Stored items from a collection:
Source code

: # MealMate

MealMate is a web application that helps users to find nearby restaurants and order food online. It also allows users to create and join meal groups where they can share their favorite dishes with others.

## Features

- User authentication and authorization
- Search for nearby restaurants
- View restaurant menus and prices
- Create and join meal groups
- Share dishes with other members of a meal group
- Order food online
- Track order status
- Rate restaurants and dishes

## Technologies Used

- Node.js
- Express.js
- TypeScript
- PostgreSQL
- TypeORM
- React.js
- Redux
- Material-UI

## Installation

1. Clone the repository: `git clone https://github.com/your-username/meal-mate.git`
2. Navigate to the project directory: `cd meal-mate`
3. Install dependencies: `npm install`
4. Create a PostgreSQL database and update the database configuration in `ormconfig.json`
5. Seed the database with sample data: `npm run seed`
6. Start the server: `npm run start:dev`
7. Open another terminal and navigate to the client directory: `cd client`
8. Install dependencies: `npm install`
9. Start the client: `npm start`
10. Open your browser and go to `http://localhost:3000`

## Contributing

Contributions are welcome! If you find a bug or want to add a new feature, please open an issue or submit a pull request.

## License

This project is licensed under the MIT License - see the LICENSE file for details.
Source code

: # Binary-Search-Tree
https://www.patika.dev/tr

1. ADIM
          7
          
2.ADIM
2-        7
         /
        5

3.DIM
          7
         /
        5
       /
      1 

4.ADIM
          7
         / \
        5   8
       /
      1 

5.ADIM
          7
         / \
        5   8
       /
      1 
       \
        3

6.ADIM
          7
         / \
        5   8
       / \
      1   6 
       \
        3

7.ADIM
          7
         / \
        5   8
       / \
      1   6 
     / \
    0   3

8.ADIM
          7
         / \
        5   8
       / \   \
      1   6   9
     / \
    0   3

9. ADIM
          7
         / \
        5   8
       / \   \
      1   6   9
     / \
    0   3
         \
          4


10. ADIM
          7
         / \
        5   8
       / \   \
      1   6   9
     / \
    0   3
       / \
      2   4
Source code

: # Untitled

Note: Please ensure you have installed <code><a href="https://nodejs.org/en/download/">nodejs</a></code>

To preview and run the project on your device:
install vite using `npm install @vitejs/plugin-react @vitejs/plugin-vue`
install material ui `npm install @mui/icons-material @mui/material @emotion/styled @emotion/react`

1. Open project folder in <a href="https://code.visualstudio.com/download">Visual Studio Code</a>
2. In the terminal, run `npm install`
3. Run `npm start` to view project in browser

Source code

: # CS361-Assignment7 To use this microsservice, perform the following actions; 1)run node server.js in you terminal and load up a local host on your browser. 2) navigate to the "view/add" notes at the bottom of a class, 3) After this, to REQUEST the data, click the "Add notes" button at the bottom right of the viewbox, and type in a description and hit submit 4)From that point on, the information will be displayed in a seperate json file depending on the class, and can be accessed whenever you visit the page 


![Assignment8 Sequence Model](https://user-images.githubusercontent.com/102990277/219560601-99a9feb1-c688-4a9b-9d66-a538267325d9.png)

What this task involves:
Could you retype every line of the data exactly?

The answer:
Source code

: # MealMate

MealMate is a web application that helps users to find nearby restaurants and order food online. It also allows users to create and join meal groups where they can share their favorite dishes with others.

## Features

- User authentication and authorization
- Search for nearby restaurants
- View restaurant menus and prices
- Create and join meal groups
- Share dishes with other members of a meal group
- Order food online
- Track order status
- Rate restaurants and dishes

## Technologies Used

- Node.js
- Express.js
- TypeScript
- PostgreSQL
- TypeORM
- React.js
- Redux
- Material-UI

## Installation

1. Clone the repository: `git clone https://github.com/your-username/meal-mate.git`
2. Navigate to the project directory: `cd meal-mate`
3. Install dependencies: `npm install`
4. Create a PostgreSQL database and update the database configuration in `ormconfig.json`
5. Seed the database with sample data: `npm run seed`
6. Start the server: `npm run start:dev`
7. Open another terminal and navigate to the client directory: `cd client`
8. Install dependencies: `npm install`
9. Start the client: `npm start`
10. Open your browser and go to `http://localhost:3000`

## Contributing

Contributions are welcome! If you find a bug or want to add a new feature, please open an issue or submit a pull request.

## License

This project is licensed under the MIT License - see the LICENSE file for details.
Source code

: # Binary-Search-Tree
https://www.patika.dev/tr

1. ADIM
          7
          
2.ADIM
2-        7
         /
        5

3.DIM
          7
         /
        5
       /
      1 

4.ADIM
          7
         / \
        5   8
       /
      1 

5.ADIM
          7
         / \
        5   8
       /
      1 
       \
        3

6.ADIM
          7
         / \
        5   8
       / \
      1   6 
       \
        3

7.ADIM
          7
         / \
        5   8
       / \
      1   6 
     / \
    0   3

8.ADIM
          7
         / \
        5   8
       / \   \
      1   6   9
     / \
    0   3

9. ADIM
          7
         / \
        5   8
       / \   \
      1   6   9
     / \
    0   3
         \
          4


10. ADIM
          7
         / \
        5   8
       / \   \
      1   6   9
     / \
    0   3
       / \
      2   4
Source code

: # Untitled

Note: Please ensure you have installed <code><a href="https://nodejs.org/en/download/">nodejs</a></code>

To preview and run the project on your device:
install vite using `npm install @vitejs/plugin-react @vitejs/plugin-vue`
install material ui `npm install @mui/icons-material @mui/material @emotion/styled @emotion/react`

1. Open project folder in <a href="https://code.visualstudio.com/download">Visual Studio Code</a>
2. In the terminal, run `npm install`
3. Run `npm start` to view project in browser

Source code

: # CS361-Assignment7 To use this microsservice, perform the following actions; 1)run node server.js in you terminal and load up a local host on your browser. 2) navigate to the "view/add" notes at the bottom of a class, 3) After this, to REQUEST the data, click the "Add notes" button at the bottom right of the viewbox, and type in a description and hit submit 4)From that point on, the information will be displayed in a seperate json file depending on the class, and can be accessed whenever you visit the page 


![Assignment8 Sequence Model](https://user-images.githubusercontent.com/102990277/219560601-99a9feb1-c688-4a9b-9d66-a538267325d9.png)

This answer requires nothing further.